Dans son récit, les années 60 deviennent le socle invisible de toute son œuvre : la conscience politique de The Insider, la colère de Ali, la mélancolie de Heat. Mann ne sépare jamais l’intime du politique, ni la forme du sens.
« Thief est inspiré d’un vrai voleur. Heat vient d’un vrai flic. Leurs vies s’entrecroisaient. Ce que je voulais, c’était que tous les personnages aient une existence complète, qu’on comprenne leurs valeurs, leurs contradictions. Dans Heat, même le chauffeur a une vie. Je voulais abolir les stéréotypes du drame classique. »
Pendant ces deux heures, le cinéaste n’a pas seulement analysé son travail, il l'a revisité un peu comme un territoire philosophique ou même moral.

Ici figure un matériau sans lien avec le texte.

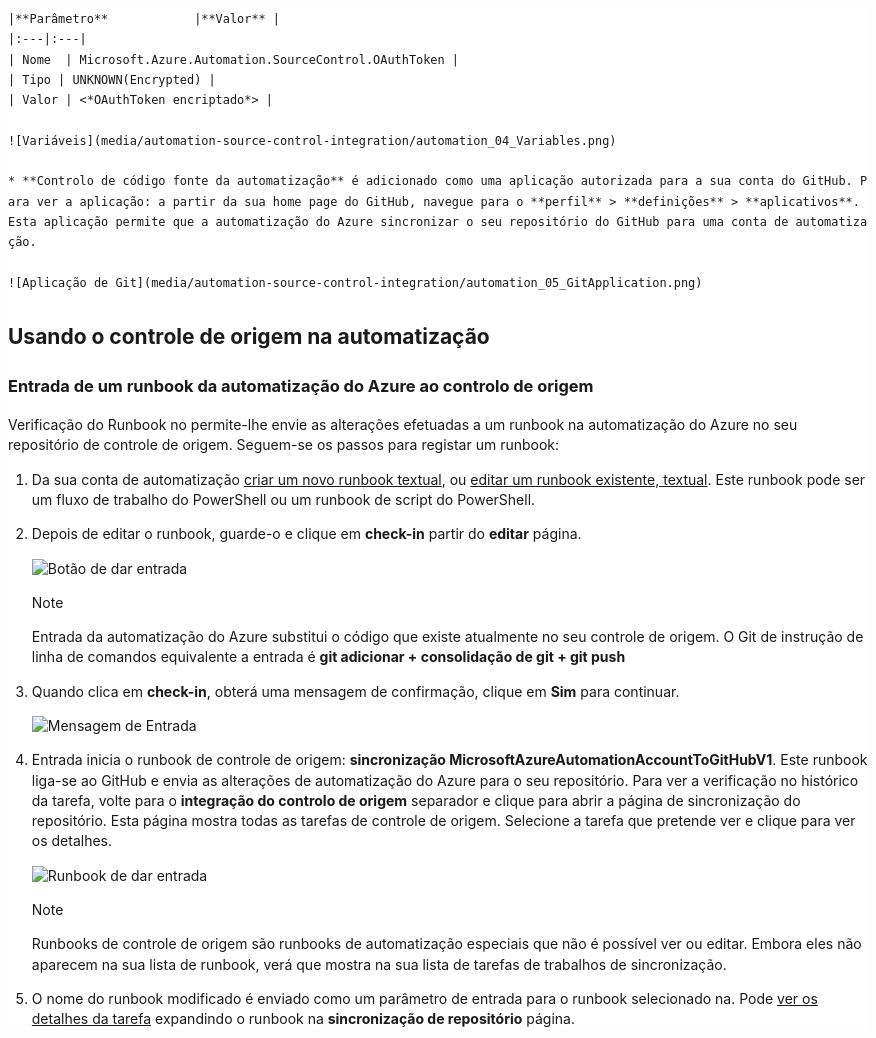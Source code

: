     |**Parâmetro**            |**Valor** |
    |:---|:---|
    | Nome  | Microsoft.Azure.Automation.SourceControl.OAuthToken |
    | Tipo | UNKNOWN(Encrypted) |
    | Valor | <*OAuthToken encriptado*> |  

    ![Variáveis](media/automation-source-control-integration/automation_04_Variables.png)  

    * **Controlo de código fonte da automatização** é adicionado como uma aplicação autorizada para a sua conta do GitHub. Para ver a aplicação: a partir da sua home page do GitHub, navegue para o **perfil** > **definições** > **aplicativos**. Esta aplicação permite que a automatização do Azure sincronizar o seu repositório do GitHub para uma conta de automatização.  

    ![Aplicação de Git](media/automation-source-control-integration/automation_05_GitApplication.png)


## <a name="using-source-control-in-automation"></a>Usando o controle de origem na automatização
### <a name="check-in-a-runbook-from-azure-automation-to-source-control"></a>Entrada de um runbook da automatização do Azure ao controlo de origem
Verificação do Runbook no permite-lhe envie as alterações efetuadas a um runbook na automatização do Azure no seu repositório de controle de origem. Seguem-se os passos para registar um runbook:

1. Da sua conta de automatização [criar um novo runbook textual](automation-first-runbook-textual.md), ou [editar um runbook existente, textual](automation-edit-textual-runbook.md). Este runbook pode ser um fluxo de trabalho do PowerShell ou um runbook de script do PowerShell.  
2. Depois de editar o runbook, guarde-o e clique em **check-in** partir do **editar** página.  
   
    ![Botão de dar entrada](media/automation-source-control-integration/automation_06_CheckinButton.png)

     > [!NOTE] 
     > Entrada da automatização do Azure substitui o código que existe atualmente no seu controle de origem. O Git de instrução de linha de comandos equivalente a entrada é **git adicionar + consolidação de git + git push**  

1. Quando clica em **check-in**, obterá uma mensagem de confirmação, clique em **Sim** para continuar.  
   
    ![Mensagem de Entrada](media/automation-source-control-integration/automation_07_CheckinMessage.png)
2. Entrada inicia o runbook de controle de origem: **sincronização MicrosoftAzureAutomationAccountToGitHubV1**. Este runbook liga-se ao GitHub e envia as alterações de automatização do Azure para o seu repositório. Para ver a verificação no histórico da tarefa, volte para o **integração do controlo de origem** separador e clique para abrir a página de sincronização do repositório. Esta página mostra todas as tarefas de controle de origem.  Selecione a tarefa que pretende ver e clique para ver os detalhes.  
   
    ![Runbook de dar entrada](media/automation-source-control-integration/automation_08_CheckinRunbook.png)
   
   > [!NOTE]
   > Runbooks de controle de origem são runbooks de automatização especiais que não é possível ver ou editar. Embora eles não aparecem na sua lista de runbook, verá que mostra na sua lista de tarefas de trabalhos de sincronização.
   > 
   > 
3. O nome do runbook modificado é enviado como um parâmetro de entrada para o runbook selecionado na. Pode [ver os detalhes da tarefa](automation-runbook-execution.md#viewing-job-status-from-the-azure-portal) expandindo o runbook na **sincronização de repositório** página.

Un lieu où chaque geste a du poids, où chaque regard compte.
Puis vient Ali, et avec lui une autre manière d’aborder le réel.
« Ali se demandait : Je suis un homme noir, musulman, champion du monde — que dois-je représenter ? Le film raconte cette question. Je voulais que le spectateur voie le monde à travers ses yeux, qu’il entende la musique de Sam Cooke, qu’il ressente l’énergie de l’Afrique. »

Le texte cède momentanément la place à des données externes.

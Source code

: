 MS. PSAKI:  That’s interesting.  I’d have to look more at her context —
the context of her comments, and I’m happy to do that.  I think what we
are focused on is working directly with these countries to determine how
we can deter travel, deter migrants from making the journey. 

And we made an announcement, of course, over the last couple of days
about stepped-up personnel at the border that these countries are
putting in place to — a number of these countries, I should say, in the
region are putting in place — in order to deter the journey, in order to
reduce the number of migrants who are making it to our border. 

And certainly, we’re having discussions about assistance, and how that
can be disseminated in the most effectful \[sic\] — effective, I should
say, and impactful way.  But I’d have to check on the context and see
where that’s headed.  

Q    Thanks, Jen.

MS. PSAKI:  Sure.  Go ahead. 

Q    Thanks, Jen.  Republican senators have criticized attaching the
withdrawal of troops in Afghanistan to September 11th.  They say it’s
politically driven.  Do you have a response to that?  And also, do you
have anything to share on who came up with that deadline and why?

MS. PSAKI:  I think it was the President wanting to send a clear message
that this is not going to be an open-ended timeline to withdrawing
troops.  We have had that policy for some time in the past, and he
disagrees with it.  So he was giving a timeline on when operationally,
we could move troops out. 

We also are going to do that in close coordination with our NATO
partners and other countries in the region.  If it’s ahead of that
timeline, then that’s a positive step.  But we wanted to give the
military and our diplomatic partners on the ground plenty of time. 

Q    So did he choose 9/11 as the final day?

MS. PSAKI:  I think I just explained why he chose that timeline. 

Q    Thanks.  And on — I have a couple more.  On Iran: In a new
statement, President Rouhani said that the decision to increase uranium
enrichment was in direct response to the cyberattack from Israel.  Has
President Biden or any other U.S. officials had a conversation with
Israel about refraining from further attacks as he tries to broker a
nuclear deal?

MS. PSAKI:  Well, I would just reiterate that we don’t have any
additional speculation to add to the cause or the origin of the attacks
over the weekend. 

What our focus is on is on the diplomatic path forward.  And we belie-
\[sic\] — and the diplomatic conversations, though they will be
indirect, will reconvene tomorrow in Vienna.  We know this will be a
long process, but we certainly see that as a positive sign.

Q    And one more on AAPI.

Chez Mann, la biographie se transforme en quête de conscience. Son cinéma, à la fois physique et spirituel, capte le moment où l’individu se transforme en symbole sans jamais perdre son humanité.
Et quand il parle de Collateral, c’est la même logique : la recherche d’une vérité sensorielle.
« J’ai toujours voulu capturer la beauté de Los Angeles quand le brouillard reflète les lumières orange. La pellicule ne pouvait pas le rendre. Le numérique, oui. Il y avait là une vérité : la ville respirait autrement. Quand une nouvelle technologie apparaît, il ne faut pas l’utiliser pour imiter l’ancienne, mais inventer avec elle un nouveau langage. »
La conversation s’achève sur une note simple, presque intime.
« Mon conseil ? Évoluez sans cesse. Soyez authentiques, même si cela vous met en danger. La pire erreur, c’est de s’imiter soi-même. Quand on arrête de se remettre en question, on meurt — artistiquement, du moins. »
Mann, 82 ans, continue d’avancer. Avant de quitter la scène, il confirme que Heat 2 devrait entrer en tournage à l’été 2026. Le public se lève, longuement.
Soixante ans après sa révélation dans le froid du Wisconsin, il reste cet homme en marche, tendu vers l’image suivante. À Lyon, il a donné une leçon. Toujours en mouvement. Toujours vers l’avant.